+++ Excerpted data

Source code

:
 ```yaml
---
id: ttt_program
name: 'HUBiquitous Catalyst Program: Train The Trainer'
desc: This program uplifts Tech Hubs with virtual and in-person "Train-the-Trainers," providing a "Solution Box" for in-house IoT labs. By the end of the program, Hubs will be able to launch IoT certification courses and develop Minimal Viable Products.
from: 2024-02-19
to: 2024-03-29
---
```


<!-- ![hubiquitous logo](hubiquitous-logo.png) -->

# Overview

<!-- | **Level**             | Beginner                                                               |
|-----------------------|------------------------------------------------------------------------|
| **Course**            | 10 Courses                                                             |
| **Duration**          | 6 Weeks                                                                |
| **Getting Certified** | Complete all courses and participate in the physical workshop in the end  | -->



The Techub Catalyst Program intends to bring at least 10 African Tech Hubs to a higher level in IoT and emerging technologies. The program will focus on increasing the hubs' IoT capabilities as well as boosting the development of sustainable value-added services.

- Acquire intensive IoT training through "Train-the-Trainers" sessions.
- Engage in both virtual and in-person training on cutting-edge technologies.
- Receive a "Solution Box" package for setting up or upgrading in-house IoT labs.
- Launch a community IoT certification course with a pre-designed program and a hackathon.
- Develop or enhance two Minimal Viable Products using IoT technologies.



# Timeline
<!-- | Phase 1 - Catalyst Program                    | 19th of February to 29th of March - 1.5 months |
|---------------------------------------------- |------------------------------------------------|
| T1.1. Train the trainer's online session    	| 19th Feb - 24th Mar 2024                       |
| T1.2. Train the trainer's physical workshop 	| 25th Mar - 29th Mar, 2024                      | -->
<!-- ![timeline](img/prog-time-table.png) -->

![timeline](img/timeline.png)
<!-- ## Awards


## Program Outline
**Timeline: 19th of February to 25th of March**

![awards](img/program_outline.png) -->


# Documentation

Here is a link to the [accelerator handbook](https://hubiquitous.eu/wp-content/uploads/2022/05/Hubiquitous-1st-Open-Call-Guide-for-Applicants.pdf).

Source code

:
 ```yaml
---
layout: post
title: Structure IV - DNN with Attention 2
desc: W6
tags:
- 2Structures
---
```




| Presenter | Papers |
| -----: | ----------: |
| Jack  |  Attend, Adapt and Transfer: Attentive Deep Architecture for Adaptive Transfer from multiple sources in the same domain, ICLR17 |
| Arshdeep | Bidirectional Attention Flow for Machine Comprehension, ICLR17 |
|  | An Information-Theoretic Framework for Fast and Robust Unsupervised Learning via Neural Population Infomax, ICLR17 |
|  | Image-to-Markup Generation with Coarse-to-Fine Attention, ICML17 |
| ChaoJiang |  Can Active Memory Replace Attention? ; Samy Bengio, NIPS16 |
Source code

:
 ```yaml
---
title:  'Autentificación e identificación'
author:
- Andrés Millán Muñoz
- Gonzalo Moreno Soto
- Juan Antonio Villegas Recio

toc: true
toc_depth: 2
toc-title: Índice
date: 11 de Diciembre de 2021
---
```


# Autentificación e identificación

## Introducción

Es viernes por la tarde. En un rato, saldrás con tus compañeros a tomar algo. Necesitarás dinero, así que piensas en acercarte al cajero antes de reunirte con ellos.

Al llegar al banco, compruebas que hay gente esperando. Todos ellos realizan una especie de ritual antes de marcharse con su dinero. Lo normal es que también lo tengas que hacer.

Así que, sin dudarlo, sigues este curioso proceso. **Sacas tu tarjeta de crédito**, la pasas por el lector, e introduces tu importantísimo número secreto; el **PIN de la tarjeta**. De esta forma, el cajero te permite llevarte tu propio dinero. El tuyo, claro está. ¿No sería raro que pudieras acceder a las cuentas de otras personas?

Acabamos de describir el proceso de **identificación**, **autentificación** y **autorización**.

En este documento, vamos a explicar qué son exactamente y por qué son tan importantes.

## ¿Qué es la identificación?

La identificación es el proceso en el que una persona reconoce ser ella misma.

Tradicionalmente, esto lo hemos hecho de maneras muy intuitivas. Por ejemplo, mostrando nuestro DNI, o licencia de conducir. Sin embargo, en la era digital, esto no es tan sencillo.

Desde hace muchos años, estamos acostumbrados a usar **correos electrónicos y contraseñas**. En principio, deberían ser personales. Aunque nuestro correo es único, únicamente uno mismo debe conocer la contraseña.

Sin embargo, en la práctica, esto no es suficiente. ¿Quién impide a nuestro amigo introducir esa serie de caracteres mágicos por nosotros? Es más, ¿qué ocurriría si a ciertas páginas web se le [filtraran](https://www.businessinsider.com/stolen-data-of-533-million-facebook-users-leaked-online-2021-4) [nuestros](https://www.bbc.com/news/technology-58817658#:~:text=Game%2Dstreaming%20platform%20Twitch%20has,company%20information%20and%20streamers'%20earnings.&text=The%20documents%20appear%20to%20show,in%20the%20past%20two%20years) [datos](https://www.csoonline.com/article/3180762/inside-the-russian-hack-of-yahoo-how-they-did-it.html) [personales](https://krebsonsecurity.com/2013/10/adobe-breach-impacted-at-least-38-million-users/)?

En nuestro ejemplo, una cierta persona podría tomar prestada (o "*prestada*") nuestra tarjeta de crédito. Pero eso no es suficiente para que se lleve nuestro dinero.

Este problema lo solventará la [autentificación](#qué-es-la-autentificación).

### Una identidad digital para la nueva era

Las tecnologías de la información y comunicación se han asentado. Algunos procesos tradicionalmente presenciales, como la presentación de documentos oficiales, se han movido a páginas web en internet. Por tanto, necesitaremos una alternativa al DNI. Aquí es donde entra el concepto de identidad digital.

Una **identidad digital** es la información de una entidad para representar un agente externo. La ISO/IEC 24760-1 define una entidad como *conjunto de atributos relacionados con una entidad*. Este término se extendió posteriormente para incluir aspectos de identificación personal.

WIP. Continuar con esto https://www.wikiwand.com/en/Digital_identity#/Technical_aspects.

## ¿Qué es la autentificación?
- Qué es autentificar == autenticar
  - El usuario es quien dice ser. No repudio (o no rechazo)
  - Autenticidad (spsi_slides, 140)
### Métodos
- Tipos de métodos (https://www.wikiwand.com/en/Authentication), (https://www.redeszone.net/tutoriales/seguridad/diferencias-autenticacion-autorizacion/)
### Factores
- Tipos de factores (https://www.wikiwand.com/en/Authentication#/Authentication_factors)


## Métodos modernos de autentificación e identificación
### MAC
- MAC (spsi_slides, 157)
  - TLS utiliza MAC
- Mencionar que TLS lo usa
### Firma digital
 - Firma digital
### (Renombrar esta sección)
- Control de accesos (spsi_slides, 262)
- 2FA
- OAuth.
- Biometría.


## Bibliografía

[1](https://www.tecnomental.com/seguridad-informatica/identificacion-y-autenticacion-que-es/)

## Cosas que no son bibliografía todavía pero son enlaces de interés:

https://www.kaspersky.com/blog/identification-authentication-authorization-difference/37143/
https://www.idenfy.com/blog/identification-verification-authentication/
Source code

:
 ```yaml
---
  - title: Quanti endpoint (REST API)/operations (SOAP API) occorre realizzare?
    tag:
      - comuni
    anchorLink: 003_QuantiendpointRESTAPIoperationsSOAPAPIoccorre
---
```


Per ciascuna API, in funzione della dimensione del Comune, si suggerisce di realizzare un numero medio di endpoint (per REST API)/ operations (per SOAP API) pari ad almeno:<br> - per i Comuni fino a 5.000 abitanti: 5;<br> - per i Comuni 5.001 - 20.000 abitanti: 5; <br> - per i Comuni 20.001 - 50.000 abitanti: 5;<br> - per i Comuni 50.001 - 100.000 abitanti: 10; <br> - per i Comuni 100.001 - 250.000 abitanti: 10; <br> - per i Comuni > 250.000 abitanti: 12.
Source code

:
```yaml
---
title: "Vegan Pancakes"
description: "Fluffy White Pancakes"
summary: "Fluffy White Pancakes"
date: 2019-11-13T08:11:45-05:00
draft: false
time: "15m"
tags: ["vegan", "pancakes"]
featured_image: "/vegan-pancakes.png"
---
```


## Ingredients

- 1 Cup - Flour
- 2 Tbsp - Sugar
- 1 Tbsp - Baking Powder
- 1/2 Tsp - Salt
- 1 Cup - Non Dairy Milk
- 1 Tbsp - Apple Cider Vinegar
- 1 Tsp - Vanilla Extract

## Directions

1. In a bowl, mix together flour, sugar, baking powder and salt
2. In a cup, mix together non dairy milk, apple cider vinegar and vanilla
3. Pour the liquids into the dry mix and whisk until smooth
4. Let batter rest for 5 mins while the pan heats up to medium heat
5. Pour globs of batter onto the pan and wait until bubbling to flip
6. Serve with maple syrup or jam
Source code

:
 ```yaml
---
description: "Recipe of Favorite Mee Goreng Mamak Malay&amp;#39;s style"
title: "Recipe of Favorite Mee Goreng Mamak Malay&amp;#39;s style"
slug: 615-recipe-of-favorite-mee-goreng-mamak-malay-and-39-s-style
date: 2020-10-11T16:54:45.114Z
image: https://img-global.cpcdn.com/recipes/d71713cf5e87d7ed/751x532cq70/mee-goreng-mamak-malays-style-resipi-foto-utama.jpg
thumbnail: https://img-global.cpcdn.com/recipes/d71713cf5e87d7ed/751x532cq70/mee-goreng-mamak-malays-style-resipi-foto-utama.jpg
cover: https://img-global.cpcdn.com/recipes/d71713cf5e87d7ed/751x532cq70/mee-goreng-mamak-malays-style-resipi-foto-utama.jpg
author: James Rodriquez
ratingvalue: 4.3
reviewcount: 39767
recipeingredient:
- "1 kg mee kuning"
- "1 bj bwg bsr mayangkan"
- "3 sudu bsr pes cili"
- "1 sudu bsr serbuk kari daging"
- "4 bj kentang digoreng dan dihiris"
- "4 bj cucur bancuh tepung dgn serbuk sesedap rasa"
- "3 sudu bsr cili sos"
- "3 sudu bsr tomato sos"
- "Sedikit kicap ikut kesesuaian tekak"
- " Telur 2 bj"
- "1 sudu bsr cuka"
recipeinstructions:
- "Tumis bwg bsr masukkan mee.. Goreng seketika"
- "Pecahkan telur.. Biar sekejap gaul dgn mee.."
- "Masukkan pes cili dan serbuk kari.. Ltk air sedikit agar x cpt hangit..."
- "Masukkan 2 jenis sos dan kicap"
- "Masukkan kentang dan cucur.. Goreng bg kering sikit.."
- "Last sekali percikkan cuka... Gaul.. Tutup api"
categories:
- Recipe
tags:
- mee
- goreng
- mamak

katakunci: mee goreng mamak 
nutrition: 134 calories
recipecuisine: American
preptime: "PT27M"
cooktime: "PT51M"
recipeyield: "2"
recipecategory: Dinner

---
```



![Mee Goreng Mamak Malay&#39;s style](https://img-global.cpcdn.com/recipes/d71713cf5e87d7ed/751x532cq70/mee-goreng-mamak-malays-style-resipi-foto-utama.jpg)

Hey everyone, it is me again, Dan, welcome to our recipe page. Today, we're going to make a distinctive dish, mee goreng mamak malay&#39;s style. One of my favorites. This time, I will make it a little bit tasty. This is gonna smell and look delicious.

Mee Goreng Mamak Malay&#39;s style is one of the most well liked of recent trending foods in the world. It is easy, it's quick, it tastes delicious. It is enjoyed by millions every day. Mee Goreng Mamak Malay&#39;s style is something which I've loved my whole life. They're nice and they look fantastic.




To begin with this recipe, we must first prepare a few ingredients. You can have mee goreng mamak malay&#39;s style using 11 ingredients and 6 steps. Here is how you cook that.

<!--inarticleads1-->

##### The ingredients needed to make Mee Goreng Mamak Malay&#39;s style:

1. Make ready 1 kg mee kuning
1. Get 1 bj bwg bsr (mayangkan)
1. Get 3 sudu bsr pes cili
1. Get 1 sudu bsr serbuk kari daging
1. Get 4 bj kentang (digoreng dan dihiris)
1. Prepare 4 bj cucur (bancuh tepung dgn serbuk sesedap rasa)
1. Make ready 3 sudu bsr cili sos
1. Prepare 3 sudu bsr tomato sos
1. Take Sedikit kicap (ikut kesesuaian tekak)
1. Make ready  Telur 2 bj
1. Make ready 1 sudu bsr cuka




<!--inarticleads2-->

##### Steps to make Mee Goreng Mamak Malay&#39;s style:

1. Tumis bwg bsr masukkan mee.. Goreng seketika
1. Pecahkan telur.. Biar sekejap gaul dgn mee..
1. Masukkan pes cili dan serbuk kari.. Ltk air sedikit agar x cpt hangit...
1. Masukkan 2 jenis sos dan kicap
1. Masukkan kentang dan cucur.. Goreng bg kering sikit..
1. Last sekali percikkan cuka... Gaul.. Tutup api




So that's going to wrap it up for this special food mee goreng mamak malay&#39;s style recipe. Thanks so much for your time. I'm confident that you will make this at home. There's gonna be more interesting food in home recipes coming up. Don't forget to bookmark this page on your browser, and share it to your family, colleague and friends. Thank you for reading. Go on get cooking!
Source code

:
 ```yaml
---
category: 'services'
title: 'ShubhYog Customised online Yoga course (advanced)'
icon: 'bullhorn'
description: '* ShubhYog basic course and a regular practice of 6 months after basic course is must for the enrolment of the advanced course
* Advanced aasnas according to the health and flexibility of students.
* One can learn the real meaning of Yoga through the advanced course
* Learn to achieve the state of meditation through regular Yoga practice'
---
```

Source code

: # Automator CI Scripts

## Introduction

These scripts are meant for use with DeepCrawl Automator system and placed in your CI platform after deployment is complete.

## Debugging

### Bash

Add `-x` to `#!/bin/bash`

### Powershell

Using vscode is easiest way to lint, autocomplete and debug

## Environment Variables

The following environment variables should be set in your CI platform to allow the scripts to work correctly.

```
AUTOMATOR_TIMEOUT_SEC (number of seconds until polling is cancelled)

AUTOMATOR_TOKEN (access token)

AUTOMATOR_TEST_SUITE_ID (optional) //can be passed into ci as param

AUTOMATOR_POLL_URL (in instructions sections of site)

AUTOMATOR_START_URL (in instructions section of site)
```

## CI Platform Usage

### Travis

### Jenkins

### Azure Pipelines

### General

++++++

What is needed: Which lines of the data contain the word "into"? Copy each one.

Exercise answer:
3. Pour the liquids into the dry mix and whisk until smooth
AUTOMATOR_TEST_SUITE_ID (optional) //can be passed into ci as param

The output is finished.